Snap shot: United's European home game ... in Plymouth

As Manchester United prepare to take on St-Étienne, we recall their only previous home meeting with Les Verts in the unlikely surrounds of Plymouth Argyle's Home Park.

Stuart Pearson (right) is congratulated after scoring the opening goal
Stuart Pearson (right) is congratulated after scoring the opening goal ©Getty Images

Crowd disturbances marred Manchester United's 1-1 first-leg draw away to St-Étienne in the European Cup Winners' Cup first round in 1977/78. The punishment? They could not play their home leg within 300km of Old Trafford. With options limited, officials decided upon Plymouth, a city on England's south-west coast most famous as the point of origin for the Mayflower voyage that took the Pilgrim Fathers to America.

Home Park was packed to the rafters, with 31,600 squeezing themselves in, and goals from Stuart Pearson and Steve Coppell gave United a 2-0 win on the night against a St-Étienne team that had reached the European Cup final the year before. United's European campaign didn't last long, though: they lost 6-5 on aggregate to Porto in the next round.

1. Stuart Pearson
Pearson swapped one second-tier side for another in 1974: Hull City for newly relegated Manchester United. A haul of 17 league goals in his first term ensured the Red Devils were not in the wilderness for long. His distinctive celebration – a raised right fist – was showcased over five seasons at United, with FA Cup glory in 1977 the major highlight. He also lifted the trophy with West Ham in 1980 before a knee injury hastened his retirement at the age of 32. A scorer of five goals in 15 appearances for England, Pearson went into coaching before becoming a matchday host at Old Trafford.

Pearson, Hill and manager Tommy Docherty in 1977
Pearson, Hill and manager Tommy Docherty in 1977©Getty Images

2. Gordon Hill
A winger whose quick feet and imagination elicited the nickname 'Merlin'. He had just spent the summer at Chicago Sting when newly promoted United came calling and his invention and goals return (39 in 101 games) meant he quickly became a crowd favourite – consternation greeted news of his sale to Derby in 1978. Capped six times by England, Hill went on to play in Canada, the United States, Finland and the Netherlands.
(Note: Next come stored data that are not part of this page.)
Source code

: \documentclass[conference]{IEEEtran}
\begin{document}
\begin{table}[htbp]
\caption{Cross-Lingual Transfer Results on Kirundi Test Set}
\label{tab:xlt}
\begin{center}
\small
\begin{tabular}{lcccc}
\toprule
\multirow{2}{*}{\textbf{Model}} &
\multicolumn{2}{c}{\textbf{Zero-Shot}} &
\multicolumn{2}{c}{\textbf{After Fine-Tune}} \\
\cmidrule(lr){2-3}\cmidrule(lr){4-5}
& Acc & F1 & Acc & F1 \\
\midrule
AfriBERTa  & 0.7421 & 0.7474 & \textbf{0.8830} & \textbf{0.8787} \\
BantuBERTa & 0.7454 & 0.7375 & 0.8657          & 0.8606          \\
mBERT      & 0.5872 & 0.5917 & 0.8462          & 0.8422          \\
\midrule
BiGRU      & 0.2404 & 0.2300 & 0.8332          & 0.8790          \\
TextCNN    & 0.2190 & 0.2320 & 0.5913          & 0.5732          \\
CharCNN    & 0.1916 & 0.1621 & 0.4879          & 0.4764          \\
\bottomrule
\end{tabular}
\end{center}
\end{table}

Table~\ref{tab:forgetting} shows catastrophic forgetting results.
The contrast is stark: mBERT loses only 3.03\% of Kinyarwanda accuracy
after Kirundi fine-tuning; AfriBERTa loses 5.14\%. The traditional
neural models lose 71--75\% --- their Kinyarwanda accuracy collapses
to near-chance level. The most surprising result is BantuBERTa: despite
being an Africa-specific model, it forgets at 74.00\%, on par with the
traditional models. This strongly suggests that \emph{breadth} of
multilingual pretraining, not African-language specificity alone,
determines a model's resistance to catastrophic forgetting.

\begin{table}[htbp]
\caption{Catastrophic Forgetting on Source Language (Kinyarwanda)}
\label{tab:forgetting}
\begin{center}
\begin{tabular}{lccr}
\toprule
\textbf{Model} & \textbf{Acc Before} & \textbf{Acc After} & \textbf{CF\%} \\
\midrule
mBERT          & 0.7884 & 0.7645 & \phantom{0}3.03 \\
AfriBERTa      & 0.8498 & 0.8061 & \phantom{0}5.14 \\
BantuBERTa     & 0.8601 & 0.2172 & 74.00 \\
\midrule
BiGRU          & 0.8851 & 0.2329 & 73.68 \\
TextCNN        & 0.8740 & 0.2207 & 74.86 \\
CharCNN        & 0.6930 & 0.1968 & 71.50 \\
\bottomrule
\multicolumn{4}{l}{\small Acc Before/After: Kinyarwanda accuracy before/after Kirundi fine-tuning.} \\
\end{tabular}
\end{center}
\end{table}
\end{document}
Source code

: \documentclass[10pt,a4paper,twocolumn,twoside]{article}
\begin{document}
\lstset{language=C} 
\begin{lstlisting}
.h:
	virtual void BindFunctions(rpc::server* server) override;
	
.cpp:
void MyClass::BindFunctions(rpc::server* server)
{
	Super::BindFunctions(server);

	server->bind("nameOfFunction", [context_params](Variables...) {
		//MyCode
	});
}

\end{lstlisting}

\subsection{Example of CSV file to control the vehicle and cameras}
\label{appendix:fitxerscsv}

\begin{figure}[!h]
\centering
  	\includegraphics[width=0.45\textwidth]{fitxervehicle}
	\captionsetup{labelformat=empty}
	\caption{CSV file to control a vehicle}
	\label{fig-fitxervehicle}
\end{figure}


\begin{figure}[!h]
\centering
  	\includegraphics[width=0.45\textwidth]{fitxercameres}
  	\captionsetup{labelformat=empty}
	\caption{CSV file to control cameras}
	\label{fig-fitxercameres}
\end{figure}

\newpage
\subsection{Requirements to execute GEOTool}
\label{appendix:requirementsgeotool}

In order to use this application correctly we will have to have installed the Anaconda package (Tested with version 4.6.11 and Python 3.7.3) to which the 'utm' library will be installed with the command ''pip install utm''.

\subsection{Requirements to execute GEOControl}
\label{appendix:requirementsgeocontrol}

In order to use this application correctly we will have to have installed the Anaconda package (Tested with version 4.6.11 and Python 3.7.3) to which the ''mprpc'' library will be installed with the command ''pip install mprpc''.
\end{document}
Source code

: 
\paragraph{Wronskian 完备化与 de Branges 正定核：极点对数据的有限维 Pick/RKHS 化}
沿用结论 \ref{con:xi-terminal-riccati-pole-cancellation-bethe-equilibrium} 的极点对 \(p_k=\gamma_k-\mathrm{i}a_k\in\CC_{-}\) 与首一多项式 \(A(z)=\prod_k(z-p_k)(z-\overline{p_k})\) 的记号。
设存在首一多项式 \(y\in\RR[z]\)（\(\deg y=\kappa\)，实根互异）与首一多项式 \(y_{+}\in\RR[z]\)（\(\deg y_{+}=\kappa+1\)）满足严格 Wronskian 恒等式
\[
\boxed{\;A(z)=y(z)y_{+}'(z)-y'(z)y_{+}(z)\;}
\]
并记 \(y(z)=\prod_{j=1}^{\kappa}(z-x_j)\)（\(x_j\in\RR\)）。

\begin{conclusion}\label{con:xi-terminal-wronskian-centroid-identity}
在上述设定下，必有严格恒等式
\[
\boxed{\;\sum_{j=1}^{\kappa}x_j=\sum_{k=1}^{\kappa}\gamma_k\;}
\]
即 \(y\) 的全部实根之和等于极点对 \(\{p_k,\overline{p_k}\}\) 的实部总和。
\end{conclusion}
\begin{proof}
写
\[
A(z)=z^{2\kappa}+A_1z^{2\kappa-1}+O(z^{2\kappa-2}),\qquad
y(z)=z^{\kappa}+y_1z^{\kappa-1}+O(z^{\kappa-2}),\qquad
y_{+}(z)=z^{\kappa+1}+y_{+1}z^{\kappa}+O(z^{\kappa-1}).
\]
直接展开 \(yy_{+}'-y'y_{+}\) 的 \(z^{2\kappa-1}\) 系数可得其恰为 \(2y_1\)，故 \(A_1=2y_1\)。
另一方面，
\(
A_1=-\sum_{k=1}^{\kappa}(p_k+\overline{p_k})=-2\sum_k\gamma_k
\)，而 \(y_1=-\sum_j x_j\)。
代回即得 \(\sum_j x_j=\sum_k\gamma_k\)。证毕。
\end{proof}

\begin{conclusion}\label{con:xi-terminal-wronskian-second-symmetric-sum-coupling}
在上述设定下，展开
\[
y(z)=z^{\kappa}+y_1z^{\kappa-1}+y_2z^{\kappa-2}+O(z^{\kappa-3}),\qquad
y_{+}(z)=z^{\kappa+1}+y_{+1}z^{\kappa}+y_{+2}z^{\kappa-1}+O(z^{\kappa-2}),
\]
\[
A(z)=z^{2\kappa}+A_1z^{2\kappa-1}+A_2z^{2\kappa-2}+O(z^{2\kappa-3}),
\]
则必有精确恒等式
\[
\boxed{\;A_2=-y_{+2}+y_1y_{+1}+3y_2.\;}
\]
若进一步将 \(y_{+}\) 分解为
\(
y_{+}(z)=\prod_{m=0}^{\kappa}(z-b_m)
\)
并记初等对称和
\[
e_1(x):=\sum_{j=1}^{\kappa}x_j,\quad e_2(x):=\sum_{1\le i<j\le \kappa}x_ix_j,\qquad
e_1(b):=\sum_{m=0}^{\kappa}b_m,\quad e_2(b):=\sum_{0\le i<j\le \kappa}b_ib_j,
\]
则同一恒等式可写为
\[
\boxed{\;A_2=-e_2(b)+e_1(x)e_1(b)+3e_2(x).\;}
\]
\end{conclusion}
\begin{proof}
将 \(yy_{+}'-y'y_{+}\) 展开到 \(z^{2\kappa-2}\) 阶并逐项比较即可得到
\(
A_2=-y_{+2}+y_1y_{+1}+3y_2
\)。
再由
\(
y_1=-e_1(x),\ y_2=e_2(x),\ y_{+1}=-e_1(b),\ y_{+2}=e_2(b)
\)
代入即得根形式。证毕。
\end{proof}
He now runs a football academy in Florida.

3. Gérard Janvion
A forward when he arrived at St-Étienne in 1972, but coach Robert Herbin saw his potential elsewhere and switched him to full-back – an inspired move. Janvion became the cornerstone of a successful team that landed four league titles and three French Cups, missing out to Bayern in the 1976 European Cup final. Tenacious in the tackle, he picked up 40 France caps and ended his career with stints at Paris Saint-Germain and Béziers. He retired in 1987, returning to coach in his native Martinique, where he still lives.

United host St-Étienne at Old Trafford on Thursday, with kick-off at 21:05CET.